### What the task requires:
Print out each entry without alteration, and keep the pictures out.

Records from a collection
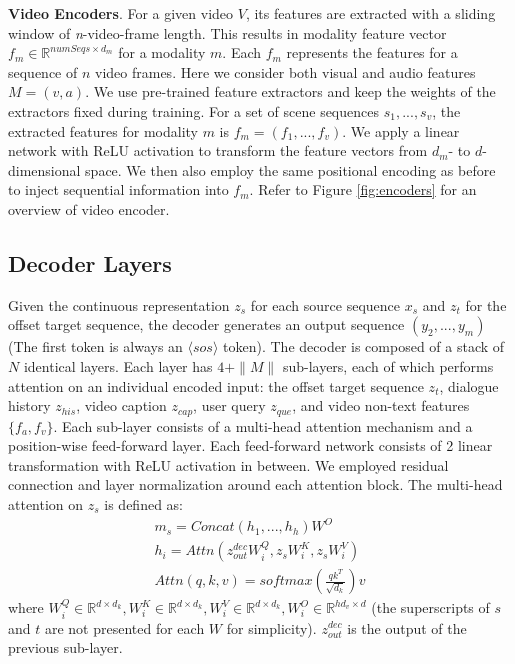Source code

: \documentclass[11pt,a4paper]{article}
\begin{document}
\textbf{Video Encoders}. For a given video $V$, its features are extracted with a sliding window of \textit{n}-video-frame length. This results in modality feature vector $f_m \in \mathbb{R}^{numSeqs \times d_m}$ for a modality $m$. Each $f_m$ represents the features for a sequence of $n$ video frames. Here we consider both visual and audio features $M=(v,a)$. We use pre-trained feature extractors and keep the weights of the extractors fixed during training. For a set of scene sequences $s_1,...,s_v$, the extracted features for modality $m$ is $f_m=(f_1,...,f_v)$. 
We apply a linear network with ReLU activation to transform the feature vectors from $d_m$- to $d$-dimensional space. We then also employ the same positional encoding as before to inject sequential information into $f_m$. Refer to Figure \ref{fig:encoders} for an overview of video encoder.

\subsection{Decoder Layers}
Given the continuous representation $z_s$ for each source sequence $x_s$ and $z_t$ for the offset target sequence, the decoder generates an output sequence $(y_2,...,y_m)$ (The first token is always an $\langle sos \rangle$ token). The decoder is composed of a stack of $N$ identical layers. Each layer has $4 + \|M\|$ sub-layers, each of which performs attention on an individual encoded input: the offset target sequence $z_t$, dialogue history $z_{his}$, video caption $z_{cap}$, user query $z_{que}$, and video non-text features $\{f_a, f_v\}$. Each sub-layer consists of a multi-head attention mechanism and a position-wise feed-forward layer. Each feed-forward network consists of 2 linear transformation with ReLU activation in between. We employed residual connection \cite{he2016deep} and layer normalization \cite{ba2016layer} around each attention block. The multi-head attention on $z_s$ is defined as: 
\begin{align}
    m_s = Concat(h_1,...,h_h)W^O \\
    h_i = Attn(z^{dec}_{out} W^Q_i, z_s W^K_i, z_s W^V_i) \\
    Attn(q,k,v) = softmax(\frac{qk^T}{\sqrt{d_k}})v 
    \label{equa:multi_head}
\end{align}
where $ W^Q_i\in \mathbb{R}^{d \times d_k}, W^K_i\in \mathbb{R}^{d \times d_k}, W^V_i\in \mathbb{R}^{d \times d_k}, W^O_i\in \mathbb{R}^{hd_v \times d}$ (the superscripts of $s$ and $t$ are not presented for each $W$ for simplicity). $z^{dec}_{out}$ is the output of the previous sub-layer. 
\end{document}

### Task output:
Source code

: \documentclass[11pt,a4paper]{article}
\begin{document}
\textbf{Video Encoders}. For a given video $V$, its features are extracted with a sliding window of \textit{n}-video-frame length. This results in modality feature vector $f_m \in \mathbb{R}^{numSeqs \times d_m}$ for a modality $m$. Each $f_m$ represents the features for a sequence of $n$ video frames. Here we consider both visual and audio features $M=(v,a)$. We use pre-trained feature extractors and keep the weights of the extractors fixed during training. For a set of scene sequences $s_1,...,s_v$, the extracted features for modality $m$ is $f_m=(f_1,...,f_v)$. 
We apply a linear network with ReLU activation to transform the feature vectors from $d_m$- to $d$-dimensional space. We then also employ the same positional encoding as before to inject sequential information into $f_m$. Refer to Figure \ref{fig:encoders} for an overview of video encoder.

\subsection{Decoder Layers}
Given the continuous representation $z_s$ for each source sequence $x_s$ and $z_t$ for the offset target sequence, the decoder generates an output sequence $(y_2,...,y_m)$ (The first token is always an $\langle sos \rangle$ token). The decoder is composed of a stack of $N$ identical layers. Each layer has $4 + \|M\|$ sub-layers, each of which performs attention on an individual encoded input: the offset target sequence $z_t$, dialogue history $z_{his}$, video caption $z_{cap}$, user query $z_{que}$, and video non-text features $\{f_a, f_v\}$. Each sub-layer consists of a multi-head attention mechanism and a position-wise feed-forward layer. Each feed-forward network consists of 2 linear transformation with ReLU activation in between. We employed residual connection \cite{he2016deep} and layer normalization \cite{ba2016layer} around each attention block. The multi-head attention on $z_s$ is defined as: 
\begin{align}
    m_s = Concat(h_1,...,h_h)W^O \\
    h_i = Attn(z^{dec}_{out} W^Q_i, z_s W^K_i, z_s W^V_i) \\
    Attn(q,k,v) = softmax(\frac{qk^T}{\sqrt{d_k}})v 
    \label{equa:multi_head}
\end{align}
where $ W^Q_i\in \mathbb{R}^{d \times d_k}, W^K_i\in \mathbb{R}^{d \times d_k}, W^V_i\in \mathbb{R}^{d \times d_k}, W^O_i\in \mathbb{R}^{hd_v \times d}$ (the superscripts of $s$ and $t$ are not presented for each $W$ for simplicity). $z^{dec}_{out}$ is the output of the previous sub-layer. 
\end{document}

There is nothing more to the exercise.